Plain green tea, whether brewed from loose leaves or a tea bag, contains zero grams of sugar. The leaves themselves have trace carbohydrates, but the amount that dissolves into a cup of steeped tea is nutritionally negligible. Where sugar enters the picture is in bottled, sweetened, and café-prepared versions, which can pack as much sugar as a can of soda.
Sugar in Plain Brewed Green Tea
A standard cup of brewed green tea has no sugar, no calories, and no carbohydrates worth measuring. This applies to all common varieties: sencha, jasmine green tea, gunpowder green tea, and decaf versions.

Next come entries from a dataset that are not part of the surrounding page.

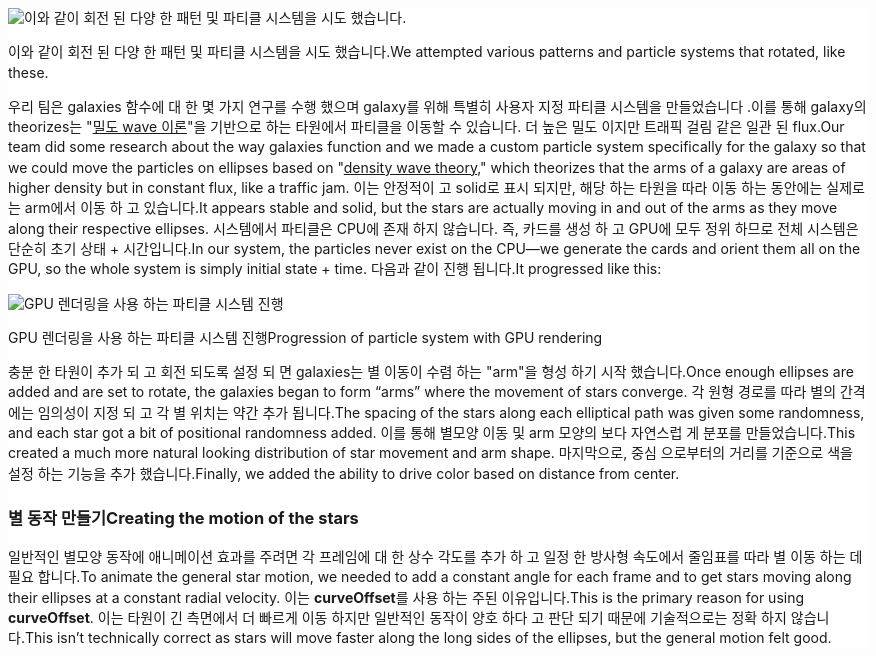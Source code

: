 ![이와 같이 회전 된 다양 한 패턴 및 파티클 시스템을 시도 했습니다.](images/galaxy-patterns-500px.png)

<span data-ttu-id="230f4-136">이와 같이 회전 된 다양 한 패턴 및 파티클 시스템을 시도 했습니다.</span><span class="sxs-lookup"><span data-stu-id="230f4-136">We attempted various patterns and particle systems that rotated, like these.</span></span>

<span data-ttu-id="230f4-137">우리 팀은 galaxies 함수에 대 한 몇 가지 연구를 수행 했으며 galaxy를 위해 특별히 사용자 지정 파티클 시스템을 만들었습니다 .이를 통해 galaxy의 theorizes는 "[밀도 wave 이론](https://en.wikipedia.org/wiki/Density_wave_theory)"을 기반으로 하는 타원에서 파티클을 이동할 수 있습니다. 더 높은 밀도 이지만 트래픽 걸림 같은 일관 된 flux.</span><span class="sxs-lookup"><span data-stu-id="230f4-137">Our team did some research about the way galaxies function and we made a custom particle system specifically for the galaxy so that we could move the particles on ellipses based on "[density wave theory](https://en.wikipedia.org/wiki/Density_wave_theory)," which theorizes that the arms of a galaxy are areas of higher density but in constant flux, like a traffic jam.</span></span> <span data-ttu-id="230f4-138">이는 안정적이 고 solid로 표시 되지만, 해당 하는 타원을 따라 이동 하는 동안에는 실제로는 arm에서 이동 하 고 있습니다.</span><span class="sxs-lookup"><span data-stu-id="230f4-138">It appears stable and solid, but the stars are actually moving in and out of the arms as they move along their respective ellipses.</span></span> <span data-ttu-id="230f4-139">시스템에서 파티클은 CPU에 존재 하지 않습니다. 즉, 카드를 생성 하 고 GPU에 모두 정위 하므로 전체 시스템은 단순히 초기 상태 + 시간입니다.</span><span class="sxs-lookup"><span data-stu-id="230f4-139">In our system, the particles never exist on the CPU—we generate the cards and orient them all on the GPU, so the whole system is simply initial state + time.</span></span> <span data-ttu-id="230f4-140">다음과 같이 진행 됩니다.</span><span class="sxs-lookup"><span data-stu-id="230f4-140">It progressed like this:</span></span>

![GPU 렌더링을 사용 하는 파티클 시스템 진행](images/spiral-galaxy-arms-500px.jpg)

<span data-ttu-id="230f4-142">GPU 렌더링을 사용 하는 파티클 시스템 진행</span><span class="sxs-lookup"><span data-stu-id="230f4-142">Progression of particle system with GPU rendering</span></span>


<span data-ttu-id="230f4-143">충분 한 타원이 추가 되 고 회전 되도록 설정 되 면 galaxies는 별 이동이 수렴 하는 "arm"을 형성 하기 시작 했습니다.</span><span class="sxs-lookup"><span data-stu-id="230f4-143">Once enough ellipses are added and are set to rotate, the galaxies began to form “arms” where the movement of stars converge.</span></span> <span data-ttu-id="230f4-144">각 원형 경로를 따라 별의 간격에는 임의성이 지정 되 고 각 별 위치는 약간 추가 됩니다.</span><span class="sxs-lookup"><span data-stu-id="230f4-144">The spacing of the stars along each elliptical path was given some randomness, and each star got a bit of positional randomness added.</span></span> <span data-ttu-id="230f4-145">이를 통해 별모양 이동 및 arm 모양의 보다 자연스럽 게 분포를 만들었습니다.</span><span class="sxs-lookup"><span data-stu-id="230f4-145">This created a much more natural looking distribution of star movement and arm shape.</span></span> <span data-ttu-id="230f4-146">마지막으로, 중심 으로부터의 거리를 기준으로 색을 설정 하는 기능을 추가 했습니다.</span><span class="sxs-lookup"><span data-stu-id="230f4-146">Finally, we added the ability to drive color based on distance from center.</span></span>

### <a name="creating-the-motion-of-the-stars"></a><span data-ttu-id="230f4-147">별 동작 만들기</span><span class="sxs-lookup"><span data-stu-id="230f4-147">Creating the motion of the stars</span></span>

<span data-ttu-id="230f4-148">일반적인 별모양 동작에 애니메이션 효과를 주려면 각 프레임에 대 한 상수 각도를 추가 하 고 일정 한 방사형 속도에서 줄임표를 따라 별 이동 하는 데 필요 합니다.</span><span class="sxs-lookup"><span data-stu-id="230f4-148">To animate the general star motion, we needed to add a constant angle for each frame and to get stars moving along their ellipses at a constant radial velocity.</span></span> <span data-ttu-id="230f4-149">이는 **curveOffset**를 사용 하는 주된 이유입니다.</span><span class="sxs-lookup"><span data-stu-id="230f4-149">This is the primary reason for using **curveOffset**.</span></span> <span data-ttu-id="230f4-150">이는 타원이 긴 측면에서 더 빠르게 이동 하지만 일반적인 동작이 양호 하다 고 판단 되기 때문에 기술적으로는 정확 하지 않습니다.</span><span class="sxs-lookup"><span data-stu-id="230f4-150">This isn’t technically correct as stars will move faster along the long sides of the ellipses, but the general motion felt good.</span></span>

If you’re steeping a tea bag or loose leaves in hot water and drinking it straight, sugar content is not something you need to think about.
Matcha is a slight exception because you’re consuming the whole ground tea leaf rather than steeping and discarding it. Even so, a typical serving of matcha powder (about half a teaspoon) contains roughly 5 calories, 1 gram of carbohydrate, and 0 grams of sugar. The carbohydrate comes mostly from fiber. So even matcha, when prepared traditionally with just water, is essentially sugar-free.
Sugar in Bottled Green Tea
Bottled green tea is a completely different story. Most commercial brands add significant amounts of sugar, and the totals can surprise people who assume they’re choosing a healthy drink.
Arizona Green Tea contains 17 grams of sugar per 8-ounce serving. Since a standard Arizona can is 23 ounces, drinking the whole thing delivers roughly 49 grams of sugar, which is more than a 12-ounce can of Coca-Cola. Lipton Green Tea Citrus lists sugar as its second ingredient (right after water) and also includes acesulfame potassium, a low-calorie artificial sweetener, to boost sweetness without adding even more sugar.
These products are marketed with imagery of tea leaves and natural flavors, but nutritionally they behave like soft drinks. The federal Dietary Guidelines for Americans now state that no amount of added sugar is considered part of a healthy diet, and recommend that no single meal contain more than 10 grams. One serving of bottled green tea can exceed that on its own.
Sugar in Café and Boba Tea Orders
Green tea ordered at a coffee shop or tea house varies dramatically depending on what gets added. A Starbucks Iced Green Tea, ordered as-is without modifications, contains 0 grams of sugar. It’s simply brewed tea shaken with ice and water. But adding liquid cane sugar, honey, or flavored syrups changes that quickly, and many menu items come sweetened by default unless you ask otherwise.
Boba (bubble tea) shops represent the highest-sugar end of the spectrum. A standard green milk tea with tapioca pearls can contain 40 to 60 grams of sugar depending on the shop and size, with the sweetened pearls themselves contributing a large share. If you’re ordering green tea at a café and want to keep sugar low, the key question is whether syrup or sweetener is included in the standard recipe.
Why Green Tea Itself Has No Sugar
Tea leaves do contain small amounts of carbohydrates, including simple sugars, within their cellular structure. During processing, green tea leaves are quickly steamed or heated to prevent oxidation. This minimal processing preserves the leaf’s natural compounds, including its polyphenols and caffeine, but very little of the plant’s carbohydrate content dissolves into the water when you brew it. The sugars largely stay locked in the leaf, which you discard.
This is true for black tea as well. Despite undergoing more oxidation during production, black tea brewed plain also contains essentially zero sugar. The difference between green and black tea is primarily in flavor compounds and antioxidant profiles, not sugar content.
How to Check Before You Buy
If you’re buying tea in any form other than plain tea bags or loose leaf, checking the nutrition label is worth the five seconds it takes. Here’s what to look for:
- Ingredients list: Sugar, high fructose corn syrup, honey, and cane sugar all mean added sugar. If any of these appear in the first three ingredients, the product is sweetened tea, not tea with a touch of sugar.
- Serving size vs. container size: Many bottled teas list nutrition for an 8-ounce serving, but the bottle holds 16 to 23 ounces. Multiply accordingly.
- Unsweetened versions: Most major brands now offer unsweetened bottled green tea alongside their sweetened lines. Ito En, Pure Leaf, and Tejava all sell zero-sugar options that contain nothing but brewed tea and water.
If you brew your own green tea at home, you have complete control. A teaspoon of honey adds about 6 grams of sugar, and a teaspoon of white sugar adds 4 grams. That’s still far less than what you’d get from a bottle of Arizona or a sweetened boba order, so home-brewed tea with a small amount of sweetener remains a relatively low-sugar option.